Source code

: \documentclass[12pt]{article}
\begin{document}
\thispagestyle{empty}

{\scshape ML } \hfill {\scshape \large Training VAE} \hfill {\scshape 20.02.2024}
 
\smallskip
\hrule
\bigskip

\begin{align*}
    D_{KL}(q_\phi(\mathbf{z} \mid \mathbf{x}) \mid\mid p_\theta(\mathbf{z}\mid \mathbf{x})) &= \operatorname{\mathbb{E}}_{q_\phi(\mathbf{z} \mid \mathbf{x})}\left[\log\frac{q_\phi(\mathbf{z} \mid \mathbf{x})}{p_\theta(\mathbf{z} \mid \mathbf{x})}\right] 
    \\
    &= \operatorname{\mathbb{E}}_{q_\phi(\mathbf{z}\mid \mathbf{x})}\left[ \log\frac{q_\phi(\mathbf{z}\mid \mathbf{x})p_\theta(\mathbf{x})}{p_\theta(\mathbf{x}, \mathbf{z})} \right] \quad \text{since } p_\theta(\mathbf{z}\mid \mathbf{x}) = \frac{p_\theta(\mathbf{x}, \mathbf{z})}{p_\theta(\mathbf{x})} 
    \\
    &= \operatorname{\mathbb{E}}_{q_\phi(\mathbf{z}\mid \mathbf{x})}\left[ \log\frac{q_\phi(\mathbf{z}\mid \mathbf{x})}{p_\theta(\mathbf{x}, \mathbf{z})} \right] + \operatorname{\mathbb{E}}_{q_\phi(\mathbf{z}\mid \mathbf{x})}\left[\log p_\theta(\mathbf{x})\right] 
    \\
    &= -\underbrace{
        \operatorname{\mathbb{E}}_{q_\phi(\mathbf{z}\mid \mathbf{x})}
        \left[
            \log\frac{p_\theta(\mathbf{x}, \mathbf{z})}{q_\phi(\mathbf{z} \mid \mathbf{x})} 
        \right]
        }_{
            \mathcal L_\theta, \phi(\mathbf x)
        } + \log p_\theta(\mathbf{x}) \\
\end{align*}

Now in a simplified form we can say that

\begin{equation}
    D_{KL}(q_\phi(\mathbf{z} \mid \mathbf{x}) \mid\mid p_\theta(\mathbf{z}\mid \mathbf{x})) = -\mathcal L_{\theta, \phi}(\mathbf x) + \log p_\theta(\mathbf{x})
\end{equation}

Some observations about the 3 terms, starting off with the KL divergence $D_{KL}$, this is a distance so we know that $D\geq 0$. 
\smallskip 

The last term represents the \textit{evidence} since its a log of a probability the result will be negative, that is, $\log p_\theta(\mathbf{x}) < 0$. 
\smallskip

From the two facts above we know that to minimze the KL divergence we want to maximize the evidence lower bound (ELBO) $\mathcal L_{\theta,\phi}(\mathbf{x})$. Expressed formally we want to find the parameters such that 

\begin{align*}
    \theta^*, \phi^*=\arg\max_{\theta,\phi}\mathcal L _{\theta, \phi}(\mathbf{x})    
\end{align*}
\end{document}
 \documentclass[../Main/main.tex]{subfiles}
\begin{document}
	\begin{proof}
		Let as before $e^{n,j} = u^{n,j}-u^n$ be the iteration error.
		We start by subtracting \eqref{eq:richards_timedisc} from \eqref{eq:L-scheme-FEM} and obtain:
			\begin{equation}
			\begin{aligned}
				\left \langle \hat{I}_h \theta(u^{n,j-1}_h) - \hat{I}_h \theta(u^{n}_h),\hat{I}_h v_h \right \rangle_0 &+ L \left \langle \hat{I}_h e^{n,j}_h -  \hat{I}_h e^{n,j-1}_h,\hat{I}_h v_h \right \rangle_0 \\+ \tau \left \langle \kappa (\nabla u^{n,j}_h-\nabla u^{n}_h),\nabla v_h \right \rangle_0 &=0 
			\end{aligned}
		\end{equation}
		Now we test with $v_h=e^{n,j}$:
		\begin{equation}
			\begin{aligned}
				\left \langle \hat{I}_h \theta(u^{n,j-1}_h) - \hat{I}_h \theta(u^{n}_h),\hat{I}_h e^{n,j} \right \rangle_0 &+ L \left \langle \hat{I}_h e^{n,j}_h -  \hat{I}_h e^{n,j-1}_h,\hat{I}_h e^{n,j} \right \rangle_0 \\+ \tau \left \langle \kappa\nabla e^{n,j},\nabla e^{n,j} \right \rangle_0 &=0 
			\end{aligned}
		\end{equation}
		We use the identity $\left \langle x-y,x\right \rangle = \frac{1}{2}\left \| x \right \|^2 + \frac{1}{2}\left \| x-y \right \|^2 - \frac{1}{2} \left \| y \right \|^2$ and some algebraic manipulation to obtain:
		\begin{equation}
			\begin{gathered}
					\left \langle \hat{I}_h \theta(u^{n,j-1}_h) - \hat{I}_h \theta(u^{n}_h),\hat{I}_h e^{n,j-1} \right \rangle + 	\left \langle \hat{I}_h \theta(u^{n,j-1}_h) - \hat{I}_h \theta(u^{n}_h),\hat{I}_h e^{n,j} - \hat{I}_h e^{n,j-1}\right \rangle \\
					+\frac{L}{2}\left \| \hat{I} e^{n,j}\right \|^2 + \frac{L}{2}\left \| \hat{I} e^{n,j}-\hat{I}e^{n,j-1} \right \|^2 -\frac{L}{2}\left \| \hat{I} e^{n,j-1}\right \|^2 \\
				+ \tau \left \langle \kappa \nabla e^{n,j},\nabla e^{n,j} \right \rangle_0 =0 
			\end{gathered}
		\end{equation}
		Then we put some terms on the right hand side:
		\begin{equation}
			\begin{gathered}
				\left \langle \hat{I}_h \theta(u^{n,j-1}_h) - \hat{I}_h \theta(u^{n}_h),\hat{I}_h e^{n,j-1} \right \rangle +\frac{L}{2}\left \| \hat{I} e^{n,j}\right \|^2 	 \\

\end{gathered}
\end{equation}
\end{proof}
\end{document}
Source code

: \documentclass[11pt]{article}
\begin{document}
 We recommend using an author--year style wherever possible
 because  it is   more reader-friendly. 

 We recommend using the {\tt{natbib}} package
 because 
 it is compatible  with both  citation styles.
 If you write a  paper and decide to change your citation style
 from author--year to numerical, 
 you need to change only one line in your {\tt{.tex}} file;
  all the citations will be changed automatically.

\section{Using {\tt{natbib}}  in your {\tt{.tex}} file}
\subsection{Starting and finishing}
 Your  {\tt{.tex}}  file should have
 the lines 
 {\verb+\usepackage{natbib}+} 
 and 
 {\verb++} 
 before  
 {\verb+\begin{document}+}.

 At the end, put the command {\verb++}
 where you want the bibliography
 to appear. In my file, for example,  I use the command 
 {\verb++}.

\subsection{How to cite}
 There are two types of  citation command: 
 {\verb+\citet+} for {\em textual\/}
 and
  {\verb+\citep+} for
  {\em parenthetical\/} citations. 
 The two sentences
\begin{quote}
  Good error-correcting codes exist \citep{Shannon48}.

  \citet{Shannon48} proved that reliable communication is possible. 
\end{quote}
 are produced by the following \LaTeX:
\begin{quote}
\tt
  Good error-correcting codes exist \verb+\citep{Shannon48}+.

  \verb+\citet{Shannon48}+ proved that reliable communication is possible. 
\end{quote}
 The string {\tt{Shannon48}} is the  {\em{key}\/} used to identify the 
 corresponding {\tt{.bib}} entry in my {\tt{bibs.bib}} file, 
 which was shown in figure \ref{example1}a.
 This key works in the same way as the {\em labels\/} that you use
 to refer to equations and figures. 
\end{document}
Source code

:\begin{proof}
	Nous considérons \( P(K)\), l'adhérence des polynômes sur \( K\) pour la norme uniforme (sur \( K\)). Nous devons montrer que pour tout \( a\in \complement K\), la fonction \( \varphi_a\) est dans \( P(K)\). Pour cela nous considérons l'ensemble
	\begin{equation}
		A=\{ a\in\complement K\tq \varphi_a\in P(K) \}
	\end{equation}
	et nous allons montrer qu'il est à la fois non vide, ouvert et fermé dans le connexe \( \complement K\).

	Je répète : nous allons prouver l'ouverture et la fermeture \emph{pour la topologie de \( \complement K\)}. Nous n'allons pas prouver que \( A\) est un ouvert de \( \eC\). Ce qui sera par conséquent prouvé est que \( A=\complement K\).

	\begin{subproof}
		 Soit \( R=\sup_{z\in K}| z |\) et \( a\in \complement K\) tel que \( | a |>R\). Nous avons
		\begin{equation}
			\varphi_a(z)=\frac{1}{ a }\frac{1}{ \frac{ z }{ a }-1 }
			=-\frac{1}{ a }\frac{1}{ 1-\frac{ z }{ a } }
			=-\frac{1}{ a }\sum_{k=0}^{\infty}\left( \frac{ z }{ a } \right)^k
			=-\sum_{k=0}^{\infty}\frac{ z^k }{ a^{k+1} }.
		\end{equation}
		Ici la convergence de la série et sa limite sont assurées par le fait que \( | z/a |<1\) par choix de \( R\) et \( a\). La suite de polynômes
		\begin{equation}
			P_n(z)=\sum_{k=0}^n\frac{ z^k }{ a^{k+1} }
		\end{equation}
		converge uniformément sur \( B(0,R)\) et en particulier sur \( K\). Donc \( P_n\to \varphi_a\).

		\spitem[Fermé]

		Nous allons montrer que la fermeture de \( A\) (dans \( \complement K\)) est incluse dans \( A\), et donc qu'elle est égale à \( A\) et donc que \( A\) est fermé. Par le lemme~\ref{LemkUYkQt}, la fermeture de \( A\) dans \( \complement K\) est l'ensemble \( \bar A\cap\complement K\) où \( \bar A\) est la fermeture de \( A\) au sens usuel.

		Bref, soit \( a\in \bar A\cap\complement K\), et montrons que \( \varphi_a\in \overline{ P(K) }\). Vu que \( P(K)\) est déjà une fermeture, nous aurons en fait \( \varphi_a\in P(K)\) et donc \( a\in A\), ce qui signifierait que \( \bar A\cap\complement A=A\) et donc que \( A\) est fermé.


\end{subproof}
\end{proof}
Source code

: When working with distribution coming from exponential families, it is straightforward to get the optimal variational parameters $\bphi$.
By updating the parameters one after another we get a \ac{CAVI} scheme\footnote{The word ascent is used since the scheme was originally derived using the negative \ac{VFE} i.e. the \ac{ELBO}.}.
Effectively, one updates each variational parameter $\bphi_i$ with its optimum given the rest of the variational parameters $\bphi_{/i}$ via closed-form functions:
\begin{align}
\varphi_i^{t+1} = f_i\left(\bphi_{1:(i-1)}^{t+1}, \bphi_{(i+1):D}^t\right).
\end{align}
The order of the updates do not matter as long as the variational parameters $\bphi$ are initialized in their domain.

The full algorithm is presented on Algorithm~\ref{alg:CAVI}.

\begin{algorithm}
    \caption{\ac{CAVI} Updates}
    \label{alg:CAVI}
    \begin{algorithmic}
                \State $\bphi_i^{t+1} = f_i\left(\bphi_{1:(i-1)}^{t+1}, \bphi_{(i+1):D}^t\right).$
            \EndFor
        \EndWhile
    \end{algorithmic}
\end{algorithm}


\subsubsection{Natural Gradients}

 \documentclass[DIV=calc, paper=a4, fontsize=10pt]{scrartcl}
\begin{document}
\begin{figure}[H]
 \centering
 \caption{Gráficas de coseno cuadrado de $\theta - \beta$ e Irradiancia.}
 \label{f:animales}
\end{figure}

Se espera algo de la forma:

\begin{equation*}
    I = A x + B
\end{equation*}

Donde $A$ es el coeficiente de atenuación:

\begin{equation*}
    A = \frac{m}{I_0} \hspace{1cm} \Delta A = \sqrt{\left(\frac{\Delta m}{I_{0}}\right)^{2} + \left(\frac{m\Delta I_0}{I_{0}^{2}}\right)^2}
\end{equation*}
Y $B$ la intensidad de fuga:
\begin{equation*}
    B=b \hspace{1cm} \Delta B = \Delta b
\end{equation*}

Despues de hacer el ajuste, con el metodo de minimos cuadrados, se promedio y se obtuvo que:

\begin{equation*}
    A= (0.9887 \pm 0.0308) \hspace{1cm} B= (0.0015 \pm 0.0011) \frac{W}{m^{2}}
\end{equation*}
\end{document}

== == ==

— INSTRUCTIONS TO FOLLOW —
Whenever a line of the listing above holds the word "evidence", copy that line.

— SOLUTION TO THIS EXERCISE —
The last term represents the \textit{evidence} since its a log of a probability the result will be negative, that is, $\log p_\theta(\mathbf{x}) < 0$. 
From the two facts above we know that to minimze the KL divergence we want to maximize the evidence lower bound (ELBO) $\mathcal L_{\theta,\phi}(\mathbf{x})$. Expressed formally we want to find the parameters such that 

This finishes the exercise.